Manitoba Metis Federation (MMF) citizens could soon find themselves with a brand new car, just for voting in the federal election on Sept. 20.
The MMF wants all Indigenous Peoples to get out and vote in this year’s federal election, and they are giving its citizens an incentive by offering a draw for a number of prizes if they vote.
Any MMF citizen who takes a picture outside of a polling station and tags the MMF will have their name put into a draw to win PS5 consoles or the grand prize, a brand new Chevy Spark.
“This competition process and incentive process that we’re putting in does not tell you how to vote, who to vote for, or any particular candidate, it actually says take a picture outside a polling station that you’re going out to vote and look in the website and here’s their answers to the 15 priorities, and you choose who you believe would best serve your needs, your family’s needs, your community’s needs, or your nation’s needs,” said MMF President David Chartrand.
“We’re encouraging you to get your voiced heard because I know some of the key issues that we reached out to our people, they have 15 priorities that we have been able to accumulate to be the priorities, and they want to get these matters addressed.”
Citizens who help bring other individuals to polling stations will also be eligible to win one of five 50 inch flat screen televisions.
Chartrand said the MMF did not reach out to Elections Canada regarding the incentive.

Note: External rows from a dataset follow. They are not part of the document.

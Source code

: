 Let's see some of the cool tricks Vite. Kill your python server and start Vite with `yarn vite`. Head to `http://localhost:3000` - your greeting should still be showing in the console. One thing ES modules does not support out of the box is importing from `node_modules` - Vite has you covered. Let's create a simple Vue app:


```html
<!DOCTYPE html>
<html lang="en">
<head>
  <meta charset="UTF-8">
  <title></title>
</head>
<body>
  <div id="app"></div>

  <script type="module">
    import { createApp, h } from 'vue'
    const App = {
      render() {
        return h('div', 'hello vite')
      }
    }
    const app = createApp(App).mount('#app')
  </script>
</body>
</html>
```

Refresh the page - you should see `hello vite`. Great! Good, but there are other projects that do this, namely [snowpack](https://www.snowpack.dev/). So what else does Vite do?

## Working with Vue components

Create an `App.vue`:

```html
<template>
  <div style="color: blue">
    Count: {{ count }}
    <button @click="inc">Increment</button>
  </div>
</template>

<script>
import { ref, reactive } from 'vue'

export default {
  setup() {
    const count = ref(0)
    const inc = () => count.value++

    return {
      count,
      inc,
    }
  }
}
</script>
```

“I did not phone Elections Canada to tell me how to run my government or how to get incentives established and I don’t think they have a role to play in that in my view. Elections Canada’s got to make sure that I’m not in any way going out to, if I’m using any type of incentives probably to choose one particular party or candidate, that definitely, probably would be a question for Elections Canada but to get democracy in place to get our citizens out to vote, Elections Canada should be supporting it,” he said.

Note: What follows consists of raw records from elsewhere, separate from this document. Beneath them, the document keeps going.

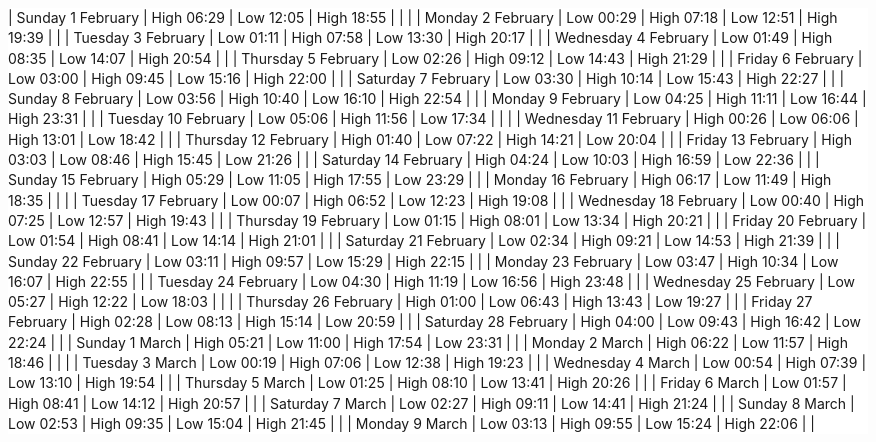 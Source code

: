 | Sunday 1 February | High 06:29 | Low 12:05 | High 18:55 |  |  | 
| Monday 2 February | Low 00:29 | High 07:18 | Low 12:51 | High 19:39 |  | 
| Tuesday 3 February | Low 01:11 | High 07:58 | Low 13:30 | High 20:17 |  | 
| Wednesday 4 February | Low 01:49 | High 08:35 | Low 14:07 | High 20:54 |  | 
| Thursday 5 February | Low 02:26 | High 09:12 | Low 14:43 | High 21:29 |  | 
| Friday 6 February | Low 03:00 | High 09:45 | Low 15:16 | High 22:00 |  | 
| Saturday 7 February | Low 03:30 | High 10:14 | Low 15:43 | High 22:27 |  | 
| Sunday 8 February | Low 03:56 | High 10:40 | Low 16:10 | High 22:54 |  | 
| Monday 9 February | Low 04:25 | High 11:11 | Low 16:44 | High 23:31 |  | 
| Tuesday 10 February | Low 05:06 | High 11:56 | Low 17:34 |  |  | 
| Wednesday 11 February | High 00:26 | Low 06:06 | High 13:01 | Low 18:42 |  | 
| Thursday 12 February | High 01:40 | Low 07:22 | High 14:21 | Low 20:04 |  | 
| Friday 13 February | High 03:03 | Low 08:46 | High 15:45 | Low 21:26 |  | 
| Saturday 14 February | High 04:24 | Low 10:03 | High 16:59 | Low 22:36 |  | 
| Sunday 15 February | High 05:29 | Low 11:05 | High 17:55 | Low 23:29 |  | 
| Monday 16 February | High 06:17 | Low 11:49 | High 18:35 |  |  | 
| Tuesday 17 February | Low 00:07 | High 06:52 | Low 12:23 | High 19:08 |  | 
| Wednesday 18 February | Low 00:40 | High 07:25 | Low 12:57 | High 19:43 |  | 
| Thursday 19 February | Low 01:15 | High 08:01 | Low 13:34 | High 20:21 |  | 
| Friday 20 February | Low 01:54 | High 08:41 | Low 14:14 | High 21:01 |  | 
| Saturday 21 February | Low 02:34 | High 09:21 | Low 14:53 | High 21:39 |  | 
| Sunday 22 February | Low 03:11 | High 09:57 | Low 15:29 | High 22:15 |  | 
| Monday 23 February | Low 03:47 | High 10:34 | Low 16:07 | High 22:55 |  | 
| Tuesday 24 February | Low 04:30 | High 11:19 | Low 16:56 | High 23:48 |  | 
| Wednesday 25 February | Low 05:27 | High 12:22 | Low 18:03 |  |  | 
| Thursday 26 February | High 01:00 | Low 06:43 | High 13:43 | Low 19:27 |  | 
| Friday 27 February | High 02:28 | Low 08:13 | High 15:14 | Low 20:59 |  | 
| Saturday 28 February | High 04:00 | Low 09:43 | High 16:42 | Low 22:24 |  | 
| Sunday 1 March | High 05:21 | Low 11:00 | High 17:54 | Low 23:31 |  | 
| Monday 2 March | High 06:22 | Low 11:57 | High 18:46 |  |  | 
| Tuesday 3 March | Low 00:19 | High 07:06 | Low 12:38 | High 19:23 |  | 
| Wednesday 4 March | Low 00:54 | High 07:39 | Low 13:10 | High 19:54 |  | 
| Thursday 5 March | Low 01:25 | High 08:10 | Low 13:41 | High 20:26 |  | 
| Friday 6 March | Low 01:57 | High 08:41 | Low 14:12 | High 20:57 |  | 
| Saturday 7 March | Low 02:27 | High 09:11 | Low 14:41 | High 21:24 |  | 
| Sunday 8 March | Low 02:53 | High 09:35 | Low 15:04 | High 21:45 |  | 
| Monday 9 March | Low 03:13 | High 09:55 | Low 15:24 | High 22:06 |  |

Elections Canada wouldn’t say if it supports the prize draws, or if they don’t, and whether or not it violates the election act.
“We can’t comment on specific cases. It would be up to the commissioner to determine if there was a violation of the act or not, if they receive a complaint, based on the particular facts at hand,” said a spokesperson for Elections Canada in an emailed statement.
The Elections Canada office said they don’t confirm or deny whether a complaint has been filed regarding a particular issue in an emailed statement to APTN News.
“Every complaint received is reviewed to determine if it falls under the Commissioner’s mandate,” Elections Canada said.
“If the issue falls within the Commissioner’s jurisdiction, a review or investigation may be carried out to determine whether or not there was, in fact, wrongdoing under the act.”
Chartrand added the money to pay for the prizes is not federal money but money supplied by the MMF, and hopes the incentive gets young voters out.
“I’m not using one dime of federal money here and this is not a political paying me, this is the metis government being wise and incentivizing our people with our own resources, with our own collection of supports that’s going out there, we’re not using any federal money whatsoever in this,” he said.